» **YOUR OBJECTIVE**
Once the line with "Leitlinien für künftige" is found in the entries below, repeat it and each following line exactly, up to and including the line with "27$B) fehlerfreie Usability-Audits.". Add no other lines.

» **PROVIDED RECORDS**
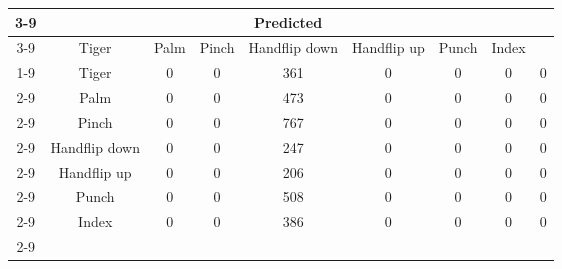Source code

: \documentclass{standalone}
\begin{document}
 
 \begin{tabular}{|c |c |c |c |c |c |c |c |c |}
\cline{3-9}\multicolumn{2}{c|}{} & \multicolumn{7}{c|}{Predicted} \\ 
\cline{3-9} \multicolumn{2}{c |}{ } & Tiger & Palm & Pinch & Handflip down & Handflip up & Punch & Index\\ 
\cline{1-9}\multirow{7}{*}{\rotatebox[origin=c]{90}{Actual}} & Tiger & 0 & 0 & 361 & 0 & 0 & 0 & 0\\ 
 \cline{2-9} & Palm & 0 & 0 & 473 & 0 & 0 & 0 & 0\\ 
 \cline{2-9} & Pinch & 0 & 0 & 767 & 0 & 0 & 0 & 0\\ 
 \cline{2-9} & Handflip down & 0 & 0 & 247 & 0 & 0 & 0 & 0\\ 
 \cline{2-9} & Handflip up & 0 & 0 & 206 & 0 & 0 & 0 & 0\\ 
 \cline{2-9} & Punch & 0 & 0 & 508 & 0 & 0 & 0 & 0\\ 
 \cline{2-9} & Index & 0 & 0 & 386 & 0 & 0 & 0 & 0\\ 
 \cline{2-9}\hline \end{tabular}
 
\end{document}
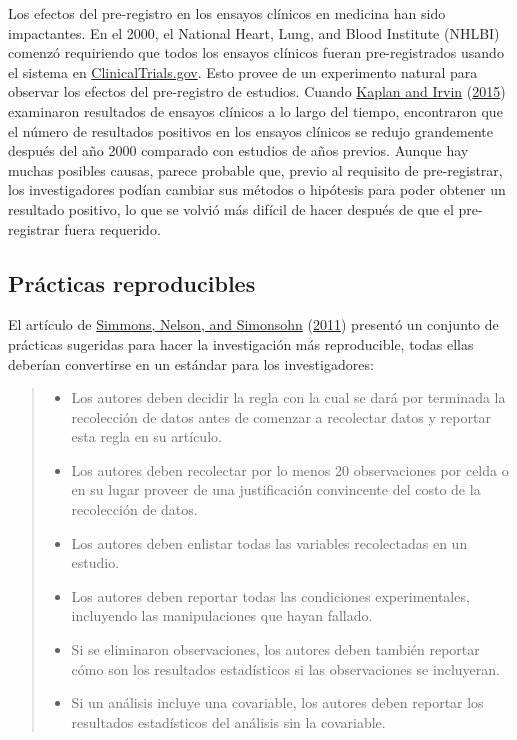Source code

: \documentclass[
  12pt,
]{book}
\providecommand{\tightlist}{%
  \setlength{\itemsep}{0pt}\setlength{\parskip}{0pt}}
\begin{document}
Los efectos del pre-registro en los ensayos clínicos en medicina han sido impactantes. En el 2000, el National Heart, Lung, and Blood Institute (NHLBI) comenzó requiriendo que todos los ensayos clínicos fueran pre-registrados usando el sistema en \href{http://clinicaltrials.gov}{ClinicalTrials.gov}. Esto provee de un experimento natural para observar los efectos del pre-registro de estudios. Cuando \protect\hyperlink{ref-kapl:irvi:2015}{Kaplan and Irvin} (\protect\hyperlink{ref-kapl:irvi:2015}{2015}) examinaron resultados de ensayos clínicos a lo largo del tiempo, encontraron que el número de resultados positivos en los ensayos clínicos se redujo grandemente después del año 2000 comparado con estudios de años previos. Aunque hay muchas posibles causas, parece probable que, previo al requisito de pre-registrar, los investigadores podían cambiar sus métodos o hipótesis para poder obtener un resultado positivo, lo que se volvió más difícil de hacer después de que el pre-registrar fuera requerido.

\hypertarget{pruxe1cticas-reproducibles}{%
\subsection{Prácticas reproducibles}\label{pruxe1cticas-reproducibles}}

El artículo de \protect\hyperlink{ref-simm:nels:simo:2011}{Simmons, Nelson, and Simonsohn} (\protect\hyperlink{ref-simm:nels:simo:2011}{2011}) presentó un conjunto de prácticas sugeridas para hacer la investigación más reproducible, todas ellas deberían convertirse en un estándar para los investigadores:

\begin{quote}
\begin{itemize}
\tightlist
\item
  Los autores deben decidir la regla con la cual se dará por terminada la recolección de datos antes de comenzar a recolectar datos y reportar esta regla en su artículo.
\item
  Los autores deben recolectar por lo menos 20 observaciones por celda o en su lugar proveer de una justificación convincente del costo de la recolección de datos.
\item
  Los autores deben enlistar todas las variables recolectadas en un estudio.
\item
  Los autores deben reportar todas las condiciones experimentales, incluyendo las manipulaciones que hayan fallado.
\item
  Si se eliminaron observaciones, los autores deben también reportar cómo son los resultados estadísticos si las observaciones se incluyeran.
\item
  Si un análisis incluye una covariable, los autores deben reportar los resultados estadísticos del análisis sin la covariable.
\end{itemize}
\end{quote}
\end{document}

==

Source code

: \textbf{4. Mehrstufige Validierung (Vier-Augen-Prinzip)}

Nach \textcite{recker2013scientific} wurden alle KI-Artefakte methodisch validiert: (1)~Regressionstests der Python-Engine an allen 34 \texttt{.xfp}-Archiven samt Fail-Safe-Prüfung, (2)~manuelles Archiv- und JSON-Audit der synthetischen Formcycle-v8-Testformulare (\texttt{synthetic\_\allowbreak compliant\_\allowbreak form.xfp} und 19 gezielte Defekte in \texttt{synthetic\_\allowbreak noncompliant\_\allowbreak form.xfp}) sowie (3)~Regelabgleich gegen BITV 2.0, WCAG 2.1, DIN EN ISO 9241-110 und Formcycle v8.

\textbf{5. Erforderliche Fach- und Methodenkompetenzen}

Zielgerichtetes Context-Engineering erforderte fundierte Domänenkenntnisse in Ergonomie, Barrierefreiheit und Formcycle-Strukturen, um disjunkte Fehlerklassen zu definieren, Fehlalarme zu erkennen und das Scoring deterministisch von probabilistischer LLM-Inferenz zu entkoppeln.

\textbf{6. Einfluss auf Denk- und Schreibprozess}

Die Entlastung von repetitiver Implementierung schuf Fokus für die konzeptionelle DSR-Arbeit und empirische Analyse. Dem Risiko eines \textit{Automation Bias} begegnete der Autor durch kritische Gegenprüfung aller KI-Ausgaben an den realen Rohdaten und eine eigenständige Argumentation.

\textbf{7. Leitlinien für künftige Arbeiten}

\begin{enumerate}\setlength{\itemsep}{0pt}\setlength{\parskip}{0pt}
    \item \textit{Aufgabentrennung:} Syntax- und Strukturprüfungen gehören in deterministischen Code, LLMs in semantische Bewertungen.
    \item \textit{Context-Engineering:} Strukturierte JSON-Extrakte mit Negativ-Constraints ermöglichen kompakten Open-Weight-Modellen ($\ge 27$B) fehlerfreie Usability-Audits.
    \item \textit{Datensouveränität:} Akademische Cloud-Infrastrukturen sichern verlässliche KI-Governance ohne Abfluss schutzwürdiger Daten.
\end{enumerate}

» **WRITTEN SOLUTION**
\textbf{7. Leitlinien für künftige Arbeiten}

\begin{enumerate}\setlength{\itemsep}{0pt}\setlength{\parskip}{0pt}
    \item \textit{Aufgabentrennung:} Syntax- und Strukturprüfungen gehören in deterministischen Code, LLMs in semantische Bewertungen.
    \item \textit{Context-Engineering:} Strukturierte JSON-Extrakte mit Negativ-Constraints ermöglichen kompakten Open-Weight-Modellen ($\ge 27$B) fehlerfreie Usability-Audits.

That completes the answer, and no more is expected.